Sunday, November 18, 2007

feeling weird

well....its that time of year again...when i don't have sch and actually spend time thinking about my life....and thats when it really hits me really hard

i explained before, i don't think laterally like a normal person. I don't have a inner voice, i have inner voiceS. not one, but many. each voice takes the role of each part of me; my worries, my locked up feelings and passions, my rather childish subnormal self. so for the few weeks that i officially don't have sch, these voices have gone overtime. there isn't much time in the day where they stay silent. they're practically screaming at me to do things, to react, to be proactive, to do something. how long do you think you can shun them? these voices are me, no matter how weird they are, they are really me, what i am, a part of me. so what should i do?

and becos of these voices, i become really worried about things that i shouldn't worry about. they keep reacting to situations, blaring when i'm alone. i need to remove distractions when working, yet the biggest distraction is myself. it's an another paradox. so you wonder, what a person am i?

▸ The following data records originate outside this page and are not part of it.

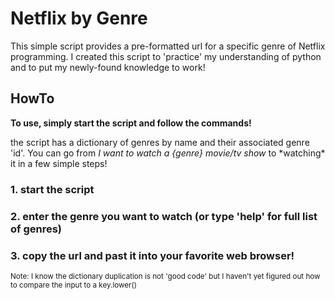 # Netflix by Genre

This simple script provides a pre-formatted url for a specific genre of Netflix programming.
I created this script to 'practice' my understanding of python and to put my newly-found knowledge to work!


## HowTo

**To use, simply start the script and follow the commands!**

the script has a dictionary of genres by name and their associated genre 'id'. You can go from *I want to watch a {genre} movie/tv show* to \*watching\* it in a few simple steps!

### 1. start the script
### 2. enter the genre you want to watch (or type 'help' for full list of genres)
### 3. copy the url and past it into your favorite web browser!


<sup>Note: I know the dictionary duplication is not 'good code' but I haven't yet figured out how to compare the input to a key.lower()</sup>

fragmented, split, multipersonality
sad, happy, torn
lazy, pretense, invisible

i think in the quiet of everything, i'm the ultimate source of humour to myself. i'm right in front of people, yet it's as if i don't exist. i hide my selves in masks of unrealism so as to never actually find out who i really am. i punish myself, sometimes just to make others feel happy...is that right? when you put others before yourself, who will look out for you?

i need to talk to someone...just to get rid of all this stuff in my head...yet i'm scared and worried...seriously drives me a little crazy.